Most of the components I sell will, used wisely, sound quite good in many other systems. Gilbert Yeung’s tubed preamps, for example, are legendary for breathing musical life into systems with other people’s all-solid-state amps. I know for a fact that Reynauds perform well with Audiomat integrated tube amps, and even with Plinius and Bryston solid state separates. Audio Note front ends appear to be the sort of beginning that no system can foul up. And Audio Note cable is legendary for bringing peace on earth and good will wherever it goes. But. But if you were to assemble a system from these same components, with an eye to synergy rather than peace-keeping, I suspect you would emerge much happier.

For example, while one could mate Audio Note electronics with Reynaud speakers satisfactorily, it soon becomes apparent that whereas the Audio Note gear is working toward grace, eloquence, and refinement, the Reynaud speakers want to break out, kick up the dust. They feel unnaturally tamed, held back. You are hearing a workable marriage but not a particularly happy or peaceful one. Then you hook up a Gilbert Yeung or Naim amp and everything changes: the Reynauds break free and commence to dance, and the whole room rocks joyfully. Even string quartets through a Yeung/Reynaud combination have a more robust quality that feels like a shared point of view about music rather than a compromise or decision by committee.

A comparable ‘situation’ arises when you (as I did) put a splendidly eloquent Audio Note M6 preamp on powerful, incisive Blue Circle AG8000 hybrid monoblock amps. Initially everything sounds terrific: we have both grace and power – all of that iron fist in the velvet glove baloney. And then, gradually, sure enough you can hear the dissension. The two components are working against each other, producing a dramatic but not a natural result. We have sonic not musical drama, an artificial construct. The initial excitement pales before an instinct to call in a referee. Some may prefer an Audio Note M6 preamp to a Blue Circle AG3000 preamp or vice versa, just as some prefer Apollo, some Dionysus. But making the god dance with the faun does not enable either to perform to its advantage.
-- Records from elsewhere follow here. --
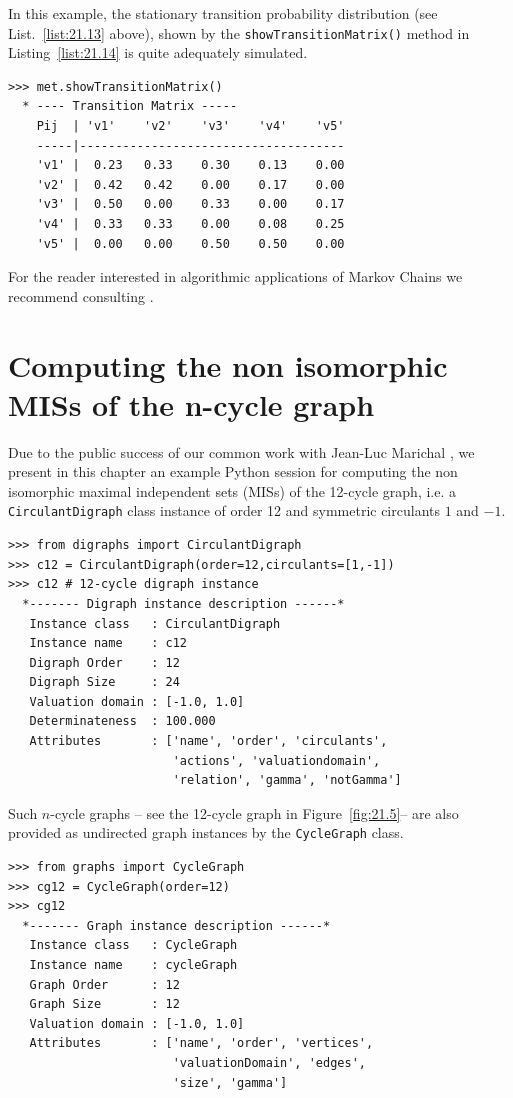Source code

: In this example, the stationary transition probability distribution (see List.~\vref{list:21.13} above), shown by the \texttt{showTransitionMatrix()} method in Listing~\vref{list:21.14} is quite adequately simulated.
\begin{lstlisting}[caption={Printing the transition probability distribution},label=list:21.14]
>>> met.showTransitionMatrix()
  * ---- Transition Matrix -----
    Pij  | 'v1'    'v2'    'v3'    'v4'    'v5'
    -----|-------------------------------------
    'v1' |  0.23   0.33    0.30    0.13    0.00
    'v2' |  0.42   0.42    0.00    0.17    0.00
    'v3' |  0.50   0.00    0.33    0.00    0.17
    'v4' |  0.33   0.33    0.00    0.08    0.25
    'v5' |  0.00   0.00    0.50    0.50    0.00
\end{lstlisting}

For the reader interested in algorithmic applications of Markov Chains we recommend consulting \citet{HAG-2002}.

\section{Computing the non isomorphic MISs of the n-cycle graph}
\label{sec:21.7}

Due to the public success of our common work with Jean-Luc Marichal \citep{ISO-2008}, we present in this chapter an example Python session for computing the non isomorphic maximal independent sets (MISs) of the 12-cycle graph, i.e. a \texttt{CirculantDigraph} class instance of order 12 and symmetric circulants $1$ and $-1$.
\begin{lstlisting}
>>> from digraphs import CirculantDigraph
>>> c12 = CirculantDigraph(order=12,circulants=[1,-1])
>>> c12 # 12-cycle digraph instance
  *------- Digraph instance description ------*
   Instance class   : CirculantDigraph
   Instance name    : c12
   Digraph Order    : 12
   Digraph Size     : 24
   Valuation domain : [-1.0, 1.0]
   Determinateness  : 100.000
   Attributes       : ['name', 'order', 'circulants',
                       'actions', 'valuationdomain',
                       'relation', 'gamma', 'notGamma']
\end{lstlisting}

Such $n$-cycle graphs -- see the 12-cycle graph in Figure~\vref{fig:21.5}-- are also provided as undirected graph instances by the \texttt{CycleGraph} class.
\begin{lstlisting}
>>> from graphs import CycleGraph
>>> cg12 = CycleGraph(order=12)
>>> cg12
  *------- Graph instance description ------*
   Instance class   : CycleGraph
   Instance name    : cycleGraph
   Graph Order      : 12
   Graph Size       : 12
   Valuation domain : [-1.0, 1.0]
   Attributes       : ['name', 'order', 'vertices',
                       'valuationDomain', 'edges',
                       'size', 'gamma']
\end{lstlisting}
Audio synergy is achieved when a system is made up of components informed by the same view of what reproduced music ought to sound like, components that are the result of the same design philosophy, such that neither iron nor velvet is required. The supreme example of this phenomenon in my experience is Audio Note, primarily because the same design team controls every link in the audio chain. Every component, beginning with both analogue and digital front ends, through cabling to electronics, and on to the speakers flows from a single approach to musical reproduction. The approach or philosophy if you prefer, is a belief that the simplicity and purity of the signal path so as to maintain the integrity of the information, is the best route to whole musical truth. The DAC’s do not alter the signal they receive: neither do they up-sample nor filter. The turntables use several strong motors driving light platters because heavy platters store energy thereby restricting dynamic energy and clarity. The electronics are single-ended, run in Class A, use directly heated triodes, use tube rectifiers, and use no feedback – in a coordinated effort to keep the signal whole and unaltered. There is no wave reconstruction involved, as there is in push-pull designs. The speakers are two-ways with broad front baffles, which, the designer of the Snell speaker on which they are based discovered, offer the truest reinforcement of speaker output. Setting a modest-sized Audio Note two-way speaker in a corner, so that both the walls of the room and the speakers own front baffle naturally reinforce the bass, results in astonishingly deep and clear bass.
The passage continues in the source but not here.